Pilots and crew from the US Air Force (USAF) are training with counterparts from Bahrain to rapidly deploy air combat assets to remote locations with minimal support infrastructure.
The series of regular drills, known as Exercise Ballast Cannon, pairs the USAF with the Royal Bahraini Air Force and includes fighter aircraft, aerial refuellers, cargo transports and ground-based support personnel. Aircraft involved in the training include the Lockheed Martin F-16 fourth-generation fighter, the Boeing KC-135 refueller and the Boeing C-17 Globemaster transport.
The latest iteration of Ballast Cannon runs from 6-12 January at an undisclosed location in the Middle East. The USAF says the training provides its airmen the opportunity “to generate unique solutions” to the problem of operating in an austere environment.
The service calls that concept agile combat employment, or ACE.
Military planners in Washington, and the Pentagon’s regional headquarters around the world, are exploring methods for maintaining the sortie generation needed to establish air superiority without relying on large, established airfields that are easier for adversaries to target.
ACE envisions deploying fighters, bombers, tankers and other aircraft from many smaller airfields across a region, rather than housing them at a few mega installations.

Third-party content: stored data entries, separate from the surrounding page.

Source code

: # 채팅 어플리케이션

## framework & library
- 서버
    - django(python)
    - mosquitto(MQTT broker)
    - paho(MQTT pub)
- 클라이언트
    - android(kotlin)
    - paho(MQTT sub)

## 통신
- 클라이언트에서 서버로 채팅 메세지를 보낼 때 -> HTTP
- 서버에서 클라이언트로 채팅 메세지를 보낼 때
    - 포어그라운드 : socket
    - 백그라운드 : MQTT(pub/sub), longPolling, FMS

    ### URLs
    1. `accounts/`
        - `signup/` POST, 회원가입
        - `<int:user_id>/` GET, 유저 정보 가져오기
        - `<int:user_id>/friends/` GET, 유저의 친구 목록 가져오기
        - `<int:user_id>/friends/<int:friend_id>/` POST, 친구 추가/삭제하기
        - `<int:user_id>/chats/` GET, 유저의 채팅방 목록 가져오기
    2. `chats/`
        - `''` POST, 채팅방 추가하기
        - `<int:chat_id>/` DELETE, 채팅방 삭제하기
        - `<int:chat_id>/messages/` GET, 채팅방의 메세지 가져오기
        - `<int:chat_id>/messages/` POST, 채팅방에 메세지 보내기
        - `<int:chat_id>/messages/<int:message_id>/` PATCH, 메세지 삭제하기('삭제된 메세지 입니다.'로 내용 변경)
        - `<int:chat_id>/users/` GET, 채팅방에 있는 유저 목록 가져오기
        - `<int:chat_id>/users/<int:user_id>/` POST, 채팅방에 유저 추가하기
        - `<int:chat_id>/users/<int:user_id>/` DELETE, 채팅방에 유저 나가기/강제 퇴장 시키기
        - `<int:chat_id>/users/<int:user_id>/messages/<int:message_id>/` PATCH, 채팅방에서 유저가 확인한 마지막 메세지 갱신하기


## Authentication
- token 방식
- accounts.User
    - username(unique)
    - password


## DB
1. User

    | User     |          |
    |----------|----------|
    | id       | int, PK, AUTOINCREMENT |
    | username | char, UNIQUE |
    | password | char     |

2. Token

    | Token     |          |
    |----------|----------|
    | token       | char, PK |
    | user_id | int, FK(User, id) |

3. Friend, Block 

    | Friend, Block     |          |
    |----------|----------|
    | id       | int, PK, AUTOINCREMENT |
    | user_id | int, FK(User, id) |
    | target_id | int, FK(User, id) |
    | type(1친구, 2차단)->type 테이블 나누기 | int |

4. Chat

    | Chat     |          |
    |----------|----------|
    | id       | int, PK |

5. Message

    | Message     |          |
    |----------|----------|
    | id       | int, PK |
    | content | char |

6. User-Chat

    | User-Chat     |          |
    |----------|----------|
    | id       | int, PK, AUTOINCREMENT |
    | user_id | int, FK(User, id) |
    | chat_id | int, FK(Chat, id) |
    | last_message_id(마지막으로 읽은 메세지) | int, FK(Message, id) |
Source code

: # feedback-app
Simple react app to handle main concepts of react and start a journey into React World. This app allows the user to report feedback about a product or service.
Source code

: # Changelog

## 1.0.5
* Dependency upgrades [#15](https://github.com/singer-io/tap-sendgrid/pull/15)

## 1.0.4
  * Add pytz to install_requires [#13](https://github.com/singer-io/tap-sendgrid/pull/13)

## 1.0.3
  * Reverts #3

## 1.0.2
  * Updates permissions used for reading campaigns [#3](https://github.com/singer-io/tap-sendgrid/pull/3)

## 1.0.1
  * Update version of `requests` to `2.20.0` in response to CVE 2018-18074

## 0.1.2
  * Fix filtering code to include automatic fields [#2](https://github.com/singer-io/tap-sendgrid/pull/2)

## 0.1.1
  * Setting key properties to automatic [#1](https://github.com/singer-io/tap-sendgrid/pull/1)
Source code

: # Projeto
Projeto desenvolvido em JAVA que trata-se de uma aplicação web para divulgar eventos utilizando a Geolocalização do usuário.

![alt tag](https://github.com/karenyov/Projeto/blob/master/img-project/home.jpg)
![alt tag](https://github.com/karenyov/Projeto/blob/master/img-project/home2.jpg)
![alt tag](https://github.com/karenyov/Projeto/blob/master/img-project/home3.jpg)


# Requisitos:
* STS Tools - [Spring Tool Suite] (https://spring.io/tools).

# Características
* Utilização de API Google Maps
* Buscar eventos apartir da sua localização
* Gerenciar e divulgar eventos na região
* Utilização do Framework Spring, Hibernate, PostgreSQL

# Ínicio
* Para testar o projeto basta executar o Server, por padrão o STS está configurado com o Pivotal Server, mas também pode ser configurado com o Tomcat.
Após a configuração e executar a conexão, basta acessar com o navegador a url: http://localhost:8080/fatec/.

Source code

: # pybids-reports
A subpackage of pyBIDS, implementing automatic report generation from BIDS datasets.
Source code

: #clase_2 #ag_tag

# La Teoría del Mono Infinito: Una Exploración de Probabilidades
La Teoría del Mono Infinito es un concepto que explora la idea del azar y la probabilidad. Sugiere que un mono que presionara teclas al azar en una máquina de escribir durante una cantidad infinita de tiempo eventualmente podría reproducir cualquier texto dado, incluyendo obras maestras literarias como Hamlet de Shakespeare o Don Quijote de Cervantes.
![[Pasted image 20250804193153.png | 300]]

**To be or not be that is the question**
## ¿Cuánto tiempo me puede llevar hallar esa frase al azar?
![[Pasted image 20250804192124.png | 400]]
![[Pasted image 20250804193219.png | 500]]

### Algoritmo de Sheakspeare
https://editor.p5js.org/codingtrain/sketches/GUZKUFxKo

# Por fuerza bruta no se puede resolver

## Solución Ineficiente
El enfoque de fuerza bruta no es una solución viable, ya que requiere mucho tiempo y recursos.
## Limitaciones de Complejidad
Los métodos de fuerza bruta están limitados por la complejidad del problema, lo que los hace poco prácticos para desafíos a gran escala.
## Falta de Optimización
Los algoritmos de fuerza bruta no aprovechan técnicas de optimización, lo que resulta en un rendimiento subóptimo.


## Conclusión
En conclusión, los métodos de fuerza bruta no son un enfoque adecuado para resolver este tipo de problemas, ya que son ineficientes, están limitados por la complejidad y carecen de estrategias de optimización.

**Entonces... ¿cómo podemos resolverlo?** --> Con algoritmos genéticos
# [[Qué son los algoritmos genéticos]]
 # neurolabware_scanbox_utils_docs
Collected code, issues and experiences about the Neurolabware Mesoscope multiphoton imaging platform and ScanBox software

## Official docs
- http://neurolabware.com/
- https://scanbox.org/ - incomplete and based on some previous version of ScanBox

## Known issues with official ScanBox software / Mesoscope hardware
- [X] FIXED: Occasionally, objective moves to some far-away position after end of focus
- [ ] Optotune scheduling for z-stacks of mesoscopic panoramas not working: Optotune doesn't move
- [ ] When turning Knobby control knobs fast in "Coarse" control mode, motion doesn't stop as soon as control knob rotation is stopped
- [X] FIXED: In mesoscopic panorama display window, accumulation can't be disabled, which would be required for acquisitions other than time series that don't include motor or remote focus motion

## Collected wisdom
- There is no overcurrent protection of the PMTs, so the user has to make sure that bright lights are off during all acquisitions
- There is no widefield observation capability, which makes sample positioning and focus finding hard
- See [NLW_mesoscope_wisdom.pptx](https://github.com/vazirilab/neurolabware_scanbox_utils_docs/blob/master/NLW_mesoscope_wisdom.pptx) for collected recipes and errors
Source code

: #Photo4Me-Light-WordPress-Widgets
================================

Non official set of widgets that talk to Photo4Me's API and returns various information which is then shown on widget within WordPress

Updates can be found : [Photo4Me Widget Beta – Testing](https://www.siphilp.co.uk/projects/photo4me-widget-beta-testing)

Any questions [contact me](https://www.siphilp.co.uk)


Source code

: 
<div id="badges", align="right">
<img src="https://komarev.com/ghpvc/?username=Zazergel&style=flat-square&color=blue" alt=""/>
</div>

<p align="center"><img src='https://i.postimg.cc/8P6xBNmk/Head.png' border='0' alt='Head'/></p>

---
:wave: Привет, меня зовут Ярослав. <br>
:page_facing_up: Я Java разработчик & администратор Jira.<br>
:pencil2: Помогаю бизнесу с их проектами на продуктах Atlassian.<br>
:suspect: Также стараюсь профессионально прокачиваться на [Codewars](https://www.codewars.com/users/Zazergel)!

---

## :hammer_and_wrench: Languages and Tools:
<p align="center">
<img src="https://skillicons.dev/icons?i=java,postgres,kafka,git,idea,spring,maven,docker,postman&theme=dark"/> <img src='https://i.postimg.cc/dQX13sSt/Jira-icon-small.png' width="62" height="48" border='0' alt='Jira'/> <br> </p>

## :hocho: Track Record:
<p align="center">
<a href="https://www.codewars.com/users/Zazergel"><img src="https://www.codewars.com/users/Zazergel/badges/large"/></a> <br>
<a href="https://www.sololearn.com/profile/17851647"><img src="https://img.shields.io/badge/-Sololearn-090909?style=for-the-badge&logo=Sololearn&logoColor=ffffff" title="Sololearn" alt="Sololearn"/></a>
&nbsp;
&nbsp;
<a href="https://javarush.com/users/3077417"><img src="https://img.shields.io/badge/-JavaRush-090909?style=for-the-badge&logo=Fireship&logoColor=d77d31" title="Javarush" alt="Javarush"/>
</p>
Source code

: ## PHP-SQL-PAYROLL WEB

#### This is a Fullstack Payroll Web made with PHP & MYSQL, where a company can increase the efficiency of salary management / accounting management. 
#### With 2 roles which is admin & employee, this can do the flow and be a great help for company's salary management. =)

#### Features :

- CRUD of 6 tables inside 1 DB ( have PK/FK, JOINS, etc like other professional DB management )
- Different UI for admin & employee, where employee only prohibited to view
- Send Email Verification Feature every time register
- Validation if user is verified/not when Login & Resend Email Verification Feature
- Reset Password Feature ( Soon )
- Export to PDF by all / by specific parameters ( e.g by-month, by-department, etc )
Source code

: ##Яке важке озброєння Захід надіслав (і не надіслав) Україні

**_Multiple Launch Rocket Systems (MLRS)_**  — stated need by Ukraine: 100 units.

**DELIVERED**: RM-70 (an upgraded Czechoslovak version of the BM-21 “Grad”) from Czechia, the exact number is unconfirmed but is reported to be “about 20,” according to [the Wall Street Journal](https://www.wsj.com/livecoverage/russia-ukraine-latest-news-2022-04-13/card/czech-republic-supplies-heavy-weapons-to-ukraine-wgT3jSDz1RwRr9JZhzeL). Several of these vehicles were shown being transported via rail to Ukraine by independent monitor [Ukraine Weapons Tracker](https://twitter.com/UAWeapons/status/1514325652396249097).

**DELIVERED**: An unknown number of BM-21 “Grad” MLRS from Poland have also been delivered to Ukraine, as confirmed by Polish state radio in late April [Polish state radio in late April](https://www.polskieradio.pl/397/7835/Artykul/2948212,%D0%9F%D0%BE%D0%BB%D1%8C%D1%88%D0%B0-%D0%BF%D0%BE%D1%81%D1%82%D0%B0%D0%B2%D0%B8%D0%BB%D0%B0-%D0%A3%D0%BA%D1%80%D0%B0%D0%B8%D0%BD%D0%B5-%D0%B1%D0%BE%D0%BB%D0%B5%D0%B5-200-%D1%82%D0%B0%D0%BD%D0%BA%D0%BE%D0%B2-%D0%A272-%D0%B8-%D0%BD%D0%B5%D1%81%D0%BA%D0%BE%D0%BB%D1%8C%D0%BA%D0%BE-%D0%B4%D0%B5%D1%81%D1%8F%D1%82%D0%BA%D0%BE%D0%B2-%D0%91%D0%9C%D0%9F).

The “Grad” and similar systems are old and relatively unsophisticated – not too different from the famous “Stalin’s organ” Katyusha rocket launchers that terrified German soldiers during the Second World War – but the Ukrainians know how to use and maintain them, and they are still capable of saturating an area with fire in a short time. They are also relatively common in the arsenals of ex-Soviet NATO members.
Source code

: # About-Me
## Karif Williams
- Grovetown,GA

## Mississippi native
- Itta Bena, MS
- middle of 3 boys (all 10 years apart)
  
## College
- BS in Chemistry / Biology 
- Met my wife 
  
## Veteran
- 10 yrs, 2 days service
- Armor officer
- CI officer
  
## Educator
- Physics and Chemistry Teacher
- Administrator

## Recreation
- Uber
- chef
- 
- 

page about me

In Europe, NATO air forces have been testing the ACE concept by using roadways as ad hoc operating bases for fighter aircraft. Norway completed the first motorway landing of a Lockheed F-35A in September 2023, while in October the Polish air force completed its first road landing exercise in 20 years.
Ballast Cannon offers a chance for aviators and support crew to test the concept during peacetime.
“By constantly integrating with our partners at the tactical edge, while still testing our expeditionary capabilities, we are building readiness and developing operational approaches that complicate the adversary’s problem as well as maintain our strategic advantage,” says Brigadier General Quaid Quadri, commander of the USAF’s 378th Air Expeditionary Wing.
The USAF’s Air Combat Command (ACC) says the drills further the service’s focus on enhancing strategic basing capabilities, while also developing interoperability between multi-national partners in the region.
“The bilateral training focuses on strengthening the bonds between coalition forces and building a foundation for future engagements in support of the combined defence of the Arabian Peninsula,” the ACC says.
Specific training objectives of the exercises include aerial refuelling, coalition command and control and integration of tactical fighter aircraft.